The viral piece really does work. I put in a few family members and when I went to my tree the next day I saw 400 entries in it! Family had added family, who were invited, signed up, and the circle continued. Suddenly I had my family tree and had not had to do much of any work :)

The Geni launch had been so successful that the site couldn’t keep up. The site was barely functional for a significant time, and even when it was up it was randomly slow.

If a Web 1.0 site is down, you know. The site doesn’t respond. No page comes up. People get that, go away, or hit Refresh continuously (often making the problem worse).

Geni has a rich Flash/Ajax interface and it wasn’t obvious to people when it was in trouble. The interface had been loaded and was fine but when you went to add someone it would wait for awhile. This made putting in content painful for family members but some thought it was an issue on their side.

The feedback is different to what they are used too. Click on a URL. No response.
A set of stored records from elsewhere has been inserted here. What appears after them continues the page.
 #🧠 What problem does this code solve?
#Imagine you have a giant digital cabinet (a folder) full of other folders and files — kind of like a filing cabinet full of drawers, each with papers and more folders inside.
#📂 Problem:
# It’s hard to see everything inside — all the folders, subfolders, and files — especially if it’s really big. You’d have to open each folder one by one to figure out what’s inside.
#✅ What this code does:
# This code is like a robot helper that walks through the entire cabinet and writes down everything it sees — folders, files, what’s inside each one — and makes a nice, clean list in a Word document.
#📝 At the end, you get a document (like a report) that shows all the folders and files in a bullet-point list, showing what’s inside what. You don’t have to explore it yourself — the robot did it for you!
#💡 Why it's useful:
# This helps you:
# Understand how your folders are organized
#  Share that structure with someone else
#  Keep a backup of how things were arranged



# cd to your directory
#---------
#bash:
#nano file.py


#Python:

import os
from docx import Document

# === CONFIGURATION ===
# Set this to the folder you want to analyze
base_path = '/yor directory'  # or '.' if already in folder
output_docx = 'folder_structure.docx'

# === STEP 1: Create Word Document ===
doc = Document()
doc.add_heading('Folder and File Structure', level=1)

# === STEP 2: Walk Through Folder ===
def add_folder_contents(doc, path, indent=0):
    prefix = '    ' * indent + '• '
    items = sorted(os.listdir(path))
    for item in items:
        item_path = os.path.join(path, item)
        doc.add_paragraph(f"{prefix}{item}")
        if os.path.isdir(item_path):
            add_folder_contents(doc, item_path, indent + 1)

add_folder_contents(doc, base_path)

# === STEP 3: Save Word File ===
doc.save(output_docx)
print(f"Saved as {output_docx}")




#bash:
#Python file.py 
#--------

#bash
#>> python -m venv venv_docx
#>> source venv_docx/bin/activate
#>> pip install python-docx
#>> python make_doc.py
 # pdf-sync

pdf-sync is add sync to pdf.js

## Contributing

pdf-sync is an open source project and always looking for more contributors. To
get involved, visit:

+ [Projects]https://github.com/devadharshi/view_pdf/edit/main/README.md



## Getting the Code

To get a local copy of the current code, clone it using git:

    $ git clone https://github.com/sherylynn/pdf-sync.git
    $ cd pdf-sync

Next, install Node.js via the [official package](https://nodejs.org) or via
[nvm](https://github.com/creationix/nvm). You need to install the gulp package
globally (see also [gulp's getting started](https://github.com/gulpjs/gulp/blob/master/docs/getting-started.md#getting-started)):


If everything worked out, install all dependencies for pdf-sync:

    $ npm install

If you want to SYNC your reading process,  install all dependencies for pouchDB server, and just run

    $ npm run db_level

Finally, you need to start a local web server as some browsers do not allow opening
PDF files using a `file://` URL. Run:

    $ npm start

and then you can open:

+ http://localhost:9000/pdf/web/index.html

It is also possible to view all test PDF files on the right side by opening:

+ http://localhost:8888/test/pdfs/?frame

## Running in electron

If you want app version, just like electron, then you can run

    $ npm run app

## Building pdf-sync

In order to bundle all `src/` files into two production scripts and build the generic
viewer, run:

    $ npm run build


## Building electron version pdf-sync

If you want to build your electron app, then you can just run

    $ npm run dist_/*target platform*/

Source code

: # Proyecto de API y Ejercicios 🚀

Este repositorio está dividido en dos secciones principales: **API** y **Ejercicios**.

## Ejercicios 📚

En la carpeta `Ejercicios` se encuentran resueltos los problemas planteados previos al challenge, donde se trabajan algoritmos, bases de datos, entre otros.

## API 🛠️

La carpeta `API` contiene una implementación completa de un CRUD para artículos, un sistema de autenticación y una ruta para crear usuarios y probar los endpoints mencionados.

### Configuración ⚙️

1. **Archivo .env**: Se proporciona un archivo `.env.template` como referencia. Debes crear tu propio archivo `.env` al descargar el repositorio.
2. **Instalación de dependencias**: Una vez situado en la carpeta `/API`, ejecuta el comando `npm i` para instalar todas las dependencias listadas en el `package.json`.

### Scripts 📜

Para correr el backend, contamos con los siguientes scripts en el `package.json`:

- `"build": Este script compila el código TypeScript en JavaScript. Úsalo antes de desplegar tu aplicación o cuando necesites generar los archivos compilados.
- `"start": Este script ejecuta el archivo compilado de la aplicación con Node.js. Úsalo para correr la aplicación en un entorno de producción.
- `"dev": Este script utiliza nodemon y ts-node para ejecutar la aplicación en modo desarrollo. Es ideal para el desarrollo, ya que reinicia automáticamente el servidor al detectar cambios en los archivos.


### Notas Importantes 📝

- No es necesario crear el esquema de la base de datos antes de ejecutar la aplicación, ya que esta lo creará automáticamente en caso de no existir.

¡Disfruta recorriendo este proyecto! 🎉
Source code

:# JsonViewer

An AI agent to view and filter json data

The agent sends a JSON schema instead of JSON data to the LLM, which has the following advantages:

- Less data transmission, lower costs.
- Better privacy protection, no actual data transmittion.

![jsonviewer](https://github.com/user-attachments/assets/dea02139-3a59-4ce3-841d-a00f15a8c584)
I get it. Cause an event in a rich UI that otherwise seems like it is working? not as easy to grok. “I can move my family tree around and zoom in, so it must be working. Why won’t it let me add a person though?”
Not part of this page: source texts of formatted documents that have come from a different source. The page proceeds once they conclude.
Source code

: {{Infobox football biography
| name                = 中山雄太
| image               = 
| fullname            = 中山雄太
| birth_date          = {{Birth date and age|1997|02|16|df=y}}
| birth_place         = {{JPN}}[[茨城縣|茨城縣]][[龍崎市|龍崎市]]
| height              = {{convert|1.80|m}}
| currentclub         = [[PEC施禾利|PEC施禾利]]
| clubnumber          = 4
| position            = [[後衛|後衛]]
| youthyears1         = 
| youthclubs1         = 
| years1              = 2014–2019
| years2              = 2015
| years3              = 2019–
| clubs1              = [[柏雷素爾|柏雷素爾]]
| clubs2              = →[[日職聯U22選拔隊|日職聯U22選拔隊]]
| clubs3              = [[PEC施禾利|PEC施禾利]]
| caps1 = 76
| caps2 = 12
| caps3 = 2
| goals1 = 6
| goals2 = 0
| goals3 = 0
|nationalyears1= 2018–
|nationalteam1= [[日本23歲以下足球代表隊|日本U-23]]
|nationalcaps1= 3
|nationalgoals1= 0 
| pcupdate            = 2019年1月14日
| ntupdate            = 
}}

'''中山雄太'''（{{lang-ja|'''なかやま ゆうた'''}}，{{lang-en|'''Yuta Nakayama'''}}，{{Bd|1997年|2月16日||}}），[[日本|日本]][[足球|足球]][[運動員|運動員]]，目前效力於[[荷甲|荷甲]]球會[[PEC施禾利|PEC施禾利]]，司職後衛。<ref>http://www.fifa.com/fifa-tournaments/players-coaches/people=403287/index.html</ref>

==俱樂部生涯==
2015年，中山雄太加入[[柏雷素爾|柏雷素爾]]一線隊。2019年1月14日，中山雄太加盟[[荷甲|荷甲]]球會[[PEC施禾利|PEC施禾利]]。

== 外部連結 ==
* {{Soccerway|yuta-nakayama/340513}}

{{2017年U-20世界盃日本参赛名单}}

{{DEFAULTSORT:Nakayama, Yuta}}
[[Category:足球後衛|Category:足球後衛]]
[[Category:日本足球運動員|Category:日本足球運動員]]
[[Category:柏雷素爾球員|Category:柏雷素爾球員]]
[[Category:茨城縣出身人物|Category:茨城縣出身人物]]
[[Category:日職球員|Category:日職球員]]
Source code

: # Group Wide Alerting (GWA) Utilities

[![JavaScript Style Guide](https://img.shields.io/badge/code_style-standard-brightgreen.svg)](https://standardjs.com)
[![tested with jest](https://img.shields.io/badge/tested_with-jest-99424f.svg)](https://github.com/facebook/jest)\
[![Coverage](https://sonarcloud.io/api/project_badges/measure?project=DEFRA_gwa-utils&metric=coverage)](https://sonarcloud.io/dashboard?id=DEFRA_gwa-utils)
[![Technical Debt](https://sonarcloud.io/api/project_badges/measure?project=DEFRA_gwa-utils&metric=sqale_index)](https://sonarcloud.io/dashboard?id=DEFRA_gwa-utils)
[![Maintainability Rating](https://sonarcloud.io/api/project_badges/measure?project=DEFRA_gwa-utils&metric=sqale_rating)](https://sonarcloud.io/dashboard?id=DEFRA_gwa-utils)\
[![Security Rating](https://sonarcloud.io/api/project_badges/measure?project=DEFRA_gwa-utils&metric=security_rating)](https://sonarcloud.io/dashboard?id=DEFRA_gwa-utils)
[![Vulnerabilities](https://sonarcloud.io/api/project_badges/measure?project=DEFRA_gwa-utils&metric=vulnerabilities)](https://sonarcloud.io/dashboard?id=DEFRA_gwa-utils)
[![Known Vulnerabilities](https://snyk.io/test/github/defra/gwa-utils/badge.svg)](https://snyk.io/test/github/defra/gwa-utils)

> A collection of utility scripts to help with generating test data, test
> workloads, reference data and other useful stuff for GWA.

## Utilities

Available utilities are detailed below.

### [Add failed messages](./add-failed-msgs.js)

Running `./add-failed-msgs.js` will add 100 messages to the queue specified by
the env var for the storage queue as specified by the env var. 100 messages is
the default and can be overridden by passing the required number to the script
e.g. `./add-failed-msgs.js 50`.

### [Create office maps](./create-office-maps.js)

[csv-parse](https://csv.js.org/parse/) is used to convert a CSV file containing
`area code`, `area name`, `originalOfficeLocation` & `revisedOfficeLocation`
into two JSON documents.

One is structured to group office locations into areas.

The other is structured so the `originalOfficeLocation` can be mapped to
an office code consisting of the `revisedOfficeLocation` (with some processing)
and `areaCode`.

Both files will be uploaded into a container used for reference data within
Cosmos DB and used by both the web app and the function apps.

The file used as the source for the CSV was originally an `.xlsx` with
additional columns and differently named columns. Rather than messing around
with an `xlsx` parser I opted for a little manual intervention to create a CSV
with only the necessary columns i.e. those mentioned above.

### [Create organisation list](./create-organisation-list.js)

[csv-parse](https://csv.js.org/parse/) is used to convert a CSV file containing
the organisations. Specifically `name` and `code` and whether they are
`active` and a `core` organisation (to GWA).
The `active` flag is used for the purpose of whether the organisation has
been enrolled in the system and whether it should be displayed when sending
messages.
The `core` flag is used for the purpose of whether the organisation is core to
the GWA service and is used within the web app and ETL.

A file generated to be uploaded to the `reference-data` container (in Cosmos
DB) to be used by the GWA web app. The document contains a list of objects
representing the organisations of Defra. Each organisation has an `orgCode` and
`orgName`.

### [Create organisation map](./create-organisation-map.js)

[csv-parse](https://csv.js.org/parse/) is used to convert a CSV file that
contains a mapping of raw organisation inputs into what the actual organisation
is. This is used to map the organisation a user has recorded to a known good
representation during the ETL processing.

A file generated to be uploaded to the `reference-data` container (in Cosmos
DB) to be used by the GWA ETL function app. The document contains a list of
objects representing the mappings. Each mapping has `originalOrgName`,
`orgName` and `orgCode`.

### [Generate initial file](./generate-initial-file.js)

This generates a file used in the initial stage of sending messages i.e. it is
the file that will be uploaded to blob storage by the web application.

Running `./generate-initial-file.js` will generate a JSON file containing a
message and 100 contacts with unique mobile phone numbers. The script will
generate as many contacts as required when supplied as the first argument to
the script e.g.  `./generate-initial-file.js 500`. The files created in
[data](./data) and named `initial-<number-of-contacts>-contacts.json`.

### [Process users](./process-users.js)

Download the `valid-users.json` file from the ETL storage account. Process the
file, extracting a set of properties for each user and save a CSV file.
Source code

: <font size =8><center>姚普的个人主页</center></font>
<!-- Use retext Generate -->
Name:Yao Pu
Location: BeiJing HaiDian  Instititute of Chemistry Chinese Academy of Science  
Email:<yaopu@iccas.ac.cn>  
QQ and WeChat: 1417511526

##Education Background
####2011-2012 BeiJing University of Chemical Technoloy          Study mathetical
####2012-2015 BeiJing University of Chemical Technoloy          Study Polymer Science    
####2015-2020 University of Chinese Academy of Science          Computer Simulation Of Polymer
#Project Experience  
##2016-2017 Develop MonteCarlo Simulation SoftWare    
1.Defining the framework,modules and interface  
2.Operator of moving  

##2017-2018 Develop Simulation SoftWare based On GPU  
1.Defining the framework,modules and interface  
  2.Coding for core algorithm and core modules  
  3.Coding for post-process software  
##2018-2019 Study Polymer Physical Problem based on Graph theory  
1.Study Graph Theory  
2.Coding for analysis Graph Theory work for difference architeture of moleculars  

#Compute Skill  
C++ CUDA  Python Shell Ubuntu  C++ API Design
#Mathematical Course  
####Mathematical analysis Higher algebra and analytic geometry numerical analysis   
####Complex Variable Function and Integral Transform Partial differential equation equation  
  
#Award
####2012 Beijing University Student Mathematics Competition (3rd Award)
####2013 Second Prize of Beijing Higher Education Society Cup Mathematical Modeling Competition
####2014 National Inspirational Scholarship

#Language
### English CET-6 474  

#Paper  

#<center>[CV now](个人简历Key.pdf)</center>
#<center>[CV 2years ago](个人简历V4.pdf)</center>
6 Responses to “Showing server problems in an Ajax application”

  1. Anthony Eden Says:

    Neat site, Dion. I set up a tree with my immediate family and it was easy and fun, which is a good combination. Throw in the wicked-simple viral system and it looks like the site developers have a potential hit. Are you involved in any way?

  2. Dan Moore Says:

    Hi Dion,

    Interesting definition of a problem. What do you think is the answer? Since you’re probably using nonblocking asynchronous requests, it gets a wee bit complicated to know when the server isn’t responding in due time. You could set up a timer and then have it check a variable repeatedly and after a configurable timeout alert the user… Any frameworks/pointers/best practices to point to? (A quick google didn’t turn up much, just http://howardfamily.id.au/2006/08/16/ajax-error-handling/ and http://alistapart.com/articles/userproofingajax .)

  3. noah Says:

    You have to give the user feedback. To me, this is a akin to executing time intensive tasks on the Swing drawing thread. You app may be doing just what it’s supposed to, but to the user it looks like it’s locked up because the window doesn’t get redrawn. You need some sort of progress indicator (and to not lock up the UI) so the user knows what’s going on.

  4. Tom Geer Says:

    Very tricky to monitor sometimes. We’ve gotten into the habit of parsing Apache logs on a daily basis to produce stats about URLs with slow requests, time periods when they were slow, etc.

  5. amy Says:

    Kincafe much like geni

    It was a great experience for me to have something like geni. I found it extremely useful for making a family tree.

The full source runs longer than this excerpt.